Oleh karena itu, Pengasuh Pesantren Luhur Al Tsaqafah, Ciganjur, Jakarta Selatan ini mengajak warga NU untuk senantiasa berjuang atau berupaya lahir batin. Tujuannya tentu agar mampu melewati ujian dan musibah Covid-19 ini. Jika ujian ini dapat dilampaui maka akan ada karamah yang datang dari Allah.

 

"Karamah itu kemurahan, imbalan, pahala, keberuntungan, dan kebahagiaan dari Allah. Itu yang akan kita rasakan nanti.
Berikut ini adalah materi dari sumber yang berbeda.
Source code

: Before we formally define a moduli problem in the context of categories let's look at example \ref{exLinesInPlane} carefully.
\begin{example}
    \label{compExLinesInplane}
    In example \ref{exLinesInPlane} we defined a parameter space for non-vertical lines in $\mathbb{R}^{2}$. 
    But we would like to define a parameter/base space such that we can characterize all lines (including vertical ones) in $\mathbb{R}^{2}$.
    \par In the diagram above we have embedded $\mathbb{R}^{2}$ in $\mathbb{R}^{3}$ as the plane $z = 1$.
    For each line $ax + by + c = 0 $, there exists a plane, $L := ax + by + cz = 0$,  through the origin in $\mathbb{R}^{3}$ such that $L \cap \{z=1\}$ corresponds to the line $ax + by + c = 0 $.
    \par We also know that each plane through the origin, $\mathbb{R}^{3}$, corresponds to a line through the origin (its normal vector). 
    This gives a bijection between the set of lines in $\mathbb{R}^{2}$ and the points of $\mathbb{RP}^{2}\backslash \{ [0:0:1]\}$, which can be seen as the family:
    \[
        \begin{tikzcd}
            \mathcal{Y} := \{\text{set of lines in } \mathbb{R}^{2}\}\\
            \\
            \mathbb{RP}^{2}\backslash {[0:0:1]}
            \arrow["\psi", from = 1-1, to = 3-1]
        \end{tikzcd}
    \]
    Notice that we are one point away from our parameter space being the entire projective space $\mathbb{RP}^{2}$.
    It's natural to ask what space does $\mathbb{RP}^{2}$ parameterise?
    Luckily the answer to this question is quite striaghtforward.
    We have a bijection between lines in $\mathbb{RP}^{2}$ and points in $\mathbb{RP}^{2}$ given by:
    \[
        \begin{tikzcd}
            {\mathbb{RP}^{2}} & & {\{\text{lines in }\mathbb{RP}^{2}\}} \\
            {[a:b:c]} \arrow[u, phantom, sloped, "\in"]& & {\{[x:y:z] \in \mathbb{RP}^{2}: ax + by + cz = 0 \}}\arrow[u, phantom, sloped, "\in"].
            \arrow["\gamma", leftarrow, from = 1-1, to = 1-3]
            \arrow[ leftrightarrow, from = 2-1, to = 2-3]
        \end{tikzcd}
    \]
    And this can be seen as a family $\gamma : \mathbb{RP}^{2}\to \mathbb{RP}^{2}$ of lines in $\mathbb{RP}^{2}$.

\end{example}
Sekarang kita harus bersabar sembari berikhtiar lahir dan batin," pungkasnya.

 

Usai Kiai Said memberikan mauizhoh hasanah, Ketua Satuan Koordinasi (Satkor) Covid-19 RMI PBNU H Ulun Nuha memaparkan berbagai capaian dan kontribusi dalam menangani serta menanggulangi Covid-19 di pesantren. Mulai dari advokasi, edukasi, hingga pemberian bantuan berupa alat kesehatan dan berbagai hal lainnya.

 

RMI PBNU juga telah melaksanakan Festival Satgas Covid-19 Pesantren (SCP). Festival ini mengundang para santri dan pesantren untuk menyampaikan aspirasi yang berisi edukasi serta kampanye peningkatan kesadaran.

 

"Aspirasi, edukasi, dan kampanye peningkatan kesadaran itu untuk seluruh warga pesantren menghadapi Covid-19. Festival ini bertujuan untuk memberikan apresiasi kepada Satgas Covid-19 di semua pesantren yang telah bekerja keras luar biasa," ungkap Gus Ulun.

 

Festival itu, lanjutnya, juga memberikan pesan kepada masyarakat umum dan umat Islam bahwa pesantren tetap bisa kreatif karena mampu menghasilkan karya luar biasa. 

 

"Dan setelah melalui proses penjurian panjang. Festival SCP ini telah ditetapkan 5 orang pemenang yang seluruh video pendeknya sudah ditayangkan di 164 Channel dan TV9 Nusantara," katanya.

 

Gus Ulun lantas menayangkan video pendek berjudul Al-Wiqayah. Video tersebut adalah hasil karya dari para santri di Asrama Sunan Ampel Pesantren Denanyar, Jombang, Jawa Timur yang berhasil mendapatkan juara pertama Festival SCP 2020.

 

Usai pemutaran film, acara dilanjutkan dengan mendengarkan pandangan dari RMI di wilayah. Dalam hal ini, RMI Jawa Barat yang memberikan pandangan. Disampaikan bahwa RMI Jawa Barat mengapresiasi ikhtiar dalam rangka menyelamatkan para masyayikh, ulama, dan santri dari Covid-19. 

 

RMI Jawa Barat mengucapkan banyak terima kasih atas kiprah yang telah dilakukan oleh Satkor Covid-19 RMI PBNU yang telah sangat dirasakan bagi santri dan pesantren di Jawa Barat. Upaya yang dilakukan itu diharapkan juga jangan sampai berhenti dan harus terus digiatkan. 

 

Sekadar informasi, pada kesempatan doa bersama ini hadir pula Ketua Satgas Covid-19 PBNU dr Makky Zamzami, Ketua NU Care Lazisnu PBNU H Ahmad Sudrajat, Ketua Lembaga Penanggulangan Bencana dan Perubahan Iklim (LPBI) PBNU M Ali Yusuf, dan Koordinator Nasional Gusdurian Peduli Gus Aak Abdullah Al-Kudus.